Relevance of Oxygen Concentration in Stem Cell Culture for Regenerative Medicine
Abstract
:1. Physiological Oxygen Levels In Vivo
2. Stem Cell Niches in Adult Tissues
- In lungs, two main stem cell populations have been described. Basal stem cells (BSCs) have the capacity to self-renew and to form secretory and ciliated cells [74,75,76]. Distal alveolar stem cells (DASCs), which are present in the distal airways after H1N1 influenza virus infection and have the capacity to replace injured alveolar cells [77,78].
- In the skin, epithelial stem cells are found in the bulge area of the hair follicles [79], while the exact components of skin niche have not been fully identified yet, although critical regulatory cues derive from the dermal papilla. These stem cells are important in regeneration of hair follicles while scattered stem cells attached to the basal membrane that separates epidermis from dermis (basal keratinocytes) are involved in replacement of interfollicular epidermis [80]. Sebaceous glands are maintained by cells at the base of each gland [81], but their niche is still largely unknown.

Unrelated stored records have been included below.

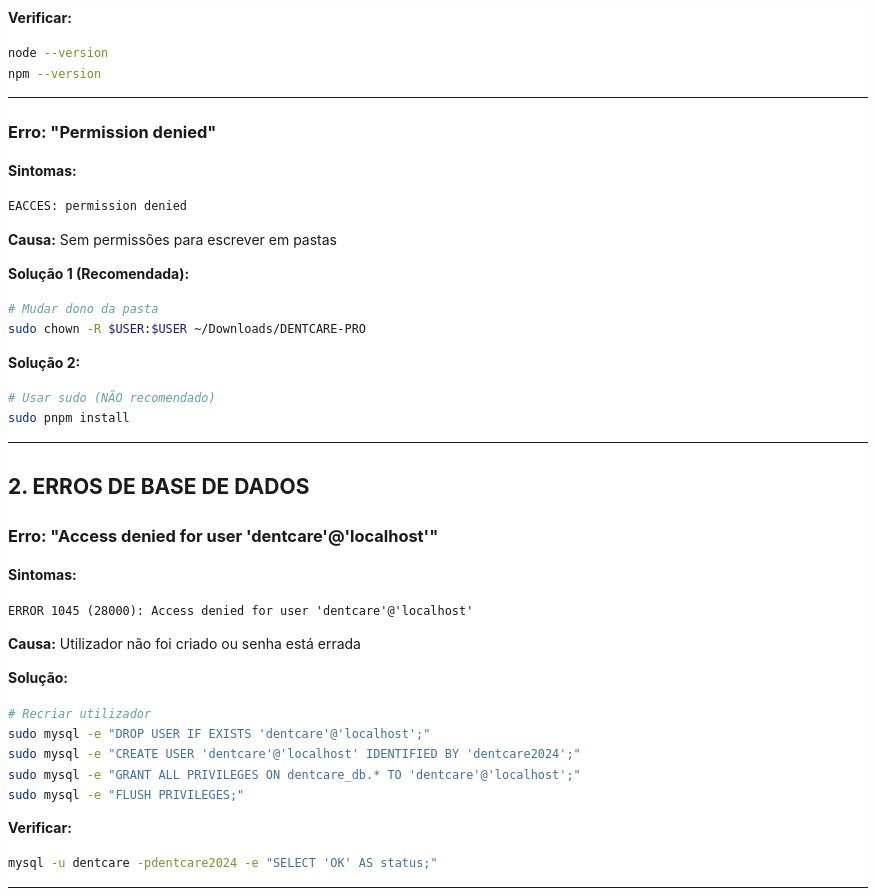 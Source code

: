**Verificar:**
```bash
node --version
npm --version
```

---

### Erro: "Permission denied"

**Sintomas:**
```
EACCES: permission denied
```

**Causa:** Sem permissões para escrever em pastas

**Solução 1 (Recomendada):**
```bash
# Mudar dono da pasta
sudo chown -R $USER:$USER ~/Downloads/DENTCARE-PRO
```

**Solução 2:**
```bash
# Usar sudo (NÃO recomendado)
sudo pnpm install
```

---

## 2. ERROS DE BASE DE DADOS

### Erro: "Access denied for user 'dentcare'@'localhost'"

**Sintomas:**
```
ERROR 1045 (28000): Access denied for user 'dentcare'@'localhost'
```

**Causa:** Utilizador não foi criado ou senha está errada

**Solução:**
```bash
# Recriar utilizador
sudo mysql -e "DROP USER IF EXISTS 'dentcare'@'localhost';"
sudo mysql -e "CREATE USER 'dentcare'@'localhost' IDENTIFIED BY 'dentcare2024';"
sudo mysql -e "GRANT ALL PRIVILEGES ON dentcare_db.* TO 'dentcare'@'localhost';"
sudo mysql -e "FLUSH PRIVILEGES;"
```

**Verificar:**
```bash
mysql -u dentcare -pdentcare2024 -e "SELECT 'OK' AS status;"
```

---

- While our knowledge of brown, white and beige adipose tissue is rapidly increasing, little is still known about marrow adipose tissue and its progenitors, despite recent studies demonstrating possible roles for marrow adipose tissue in regulating the hematopoietic space [82]. Inconclusive results have been published about the in situ location or “niche” of adipocyte progenitors (APs). Regardless of the high vascularity of white adipose tissue (WAT), it has also been reported that only a fraction of cells with markers of APs are found in close proximity to blood vessels [83]. Therefore, the ontogeny of WAT and the AP niche are still a matter of some debate.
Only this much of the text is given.